Sierra, Yukon, Acadia top segments in AutoPacific’s 2016 Ideal Vehicle Awards

DETROIT – GMC today was named Most Ideal Popular Brand in AutoPacific’s 2016 Ideal Vehicle Awards for the third consecutive year. Three GMC models led their respective segments, one of only two automakers to do so.

The Acadia topped the Large Crossover SUV segment and the Yukon/Yukon XL ranked highest in the Large SUV segment. The brand’s top-selling vehicle, the GMC Sierra, led the Light Duty Pickup category for the second straight year.

Available now, the all-new 2017 GMC Acadia offers precisely-crafted interior features, next generation infotainment and innovative driver alert technologies for a quality, comfortable and convenient traveling experience.

The 2016 Ideal Vehicle Awards are based on responses from over 65,000 owners of new 2015 and 2016 model year vehicles across all major manufacturers. Surveyed after 90 days of ownership, customers were asked which changes they would make to their car or truck in 15 key categories, including ride and handling, interior storage, safety features, power and acceleration and technology.

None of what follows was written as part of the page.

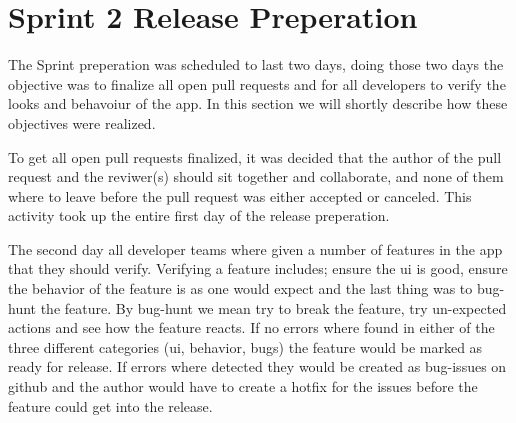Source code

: \section{Sprint 2 Release Preperation}
The Sprint preperation was scheduled to last two days, doing those two days the objective was to finalize all open pull requests and for all developers to verify the looks and behavoiur of the app. In this section we will shortly describe how these objectives were realized.

To get all open pull requests finalized, it was decided that the author of the pull request and the reviwer(s) should sit together and collaborate, and none of them where to leave before the pull request was either accepted or canceled. This activity took up the entire first day of the release preperation.

The second day all developer teams where given a number of features in the app that they should verify. Verifying a feature includes; ensure the \gls{ui} is good, ensure the behavior of the feature is as one would expect and the last thing was to bug-hunt the feature. By bug-hunt we mean try to break the feature, try un-expected actions and see how the feature reacts. If no errors where found in either of the three different categories (\gls{ui}, behavior, bugs) the feature would be marked as ready for release. If errors where detected they would be created as bug-issues on github and the author would have to create a hotfix for the issues before the feature could get into the release.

“By asking vehicle owners if they would change various aspects of their vehicle if given the opportunity, we not only identify problem areas and opportunities for improvement, but we also find out which manufacturers are truly hitting the mark with owners,” said George Peterson, president of AutoPacific.

“The results demonstrate we are succeeding in our mission to provide our customers with a premium ownership experience,” said Duncan Aldred, vice president of GMC. “We are blending precision design, technology and capability throughout our lineup. When you add our luxury-focused Denali portfolio, which makes up nearly 25 percent of GMC sales, we are setting ourselves apart from our competitors.”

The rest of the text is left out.